Launched around 7 am this morning, to see if the bream were hitting popping bugs. Ended up with 5 10"bluegill and several small bass. I bought a 4 wt this weekend and had a blast. Funny thing is after using it for a little while my casting dramatically improved on my other rods. All in all a fun morning, the more I pick up a flyrod the less I want to use a spinning reel or bait caster. Still a lot to learn but am having a blast doing it


----------



## tips n tails (Mar 2, 2011)

Very nice gills.


----------



## timeflies (Oct 3, 2007)

azevedo16 said:


> Launched around 7 am this morning, to see if the bream were hitting popping bugs. Ended up with 5 10"bluegill and several small bass. I bought a 4 wt this weekend and had a blast. Funny thing is after using it for a little while my casting dramatically improved on my other rods. All in all a fun morning, the more I pick up a flyrod the less I want to use a spinning reel or bait caster. Still a lot to learn but am having a blast doing it


This makes me happy. Sounds like a great day! I have been thinking about a freshwater trip for some time, just haven't gone. There is a particular critter that I would like to stretch the 8 wt out on.......


----------



## ditz (Apr 22, 2012)

Yea, I seldom use anything but the flyrod. It is not always the most productive and in some cases very difficult, if not impossible to use but it is by far the most enjoyable to use.:thumbup:


----------



## wtbfishin (Dec 2, 2011)

Nice! The F-rod can win you over for sure :yes:!


----------



## Charlie2 (Oct 2, 2007)

*Fly.Fishing*



wtbfishin said:


> Nice! The F-rod can win you over for sure :yes:!

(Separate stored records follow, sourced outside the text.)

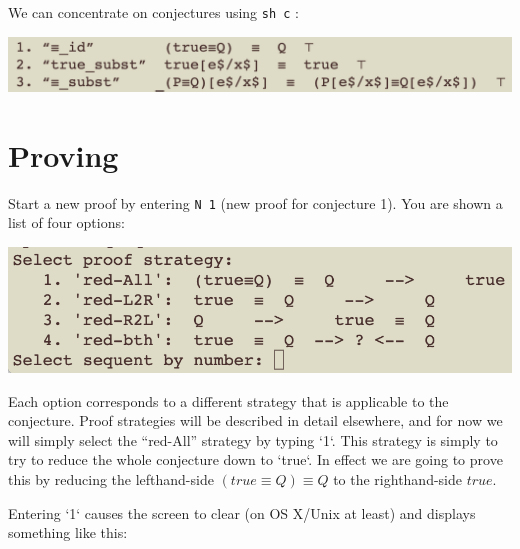\documentclass[11pt]{article}
\begin{document}
We can concentrate on conjectures using \verb"sh c" :

\includegraphics[scale=0.75]{doc/images/equiv_conjectures.png}



\section{Proving }

Start a new proof by entering \verb"N 1" (new proof for conjecture 1).
You are shown a list of four options:

\includegraphics[scale=0.75]{doc/images/select_strategy.png}

Each option corresponds to a different strategy that is applicable
to the conjecture.
Proof strategies will be described in detail elsewhere,
and for now we will simply select the ``red-All'' strategy by typing `1`. 
This strategy is simply to try to reduce the whole conjecture down to `true`.
In effect we are going to prove this by reducing the lefthand-side
$(true\equiv Q) \equiv Q$ to the righthand-side $true$.

Entering `1` causes the screen to clear (on OS X/Unix at least)
and displays something like this:
\end{document}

Fly fishing is very addictive! C2


----------



## 2flyfish (Mar 12, 2013)

I'm actually heading over there, from Texas, to look at houses on Sat and Sun. I should be living in the Ft. Walton/Niceville area in July and would love to meet up to find some non-salt places to fish. You can fish my 2wt also. You'll end up buying one though, so that part is up to you. You can't beat the 2wt for bream fishing. I did it with a 4wt for 2 years and bought the 2 for fun. I haven't used the 4wt in a year. I've caught bass up to 3# with the 2wt also. It's just hard slinging those bigger bass bugs/poppers, but you don't always need the bigger ones. The 3# that I landed was on a #10 hook.


----------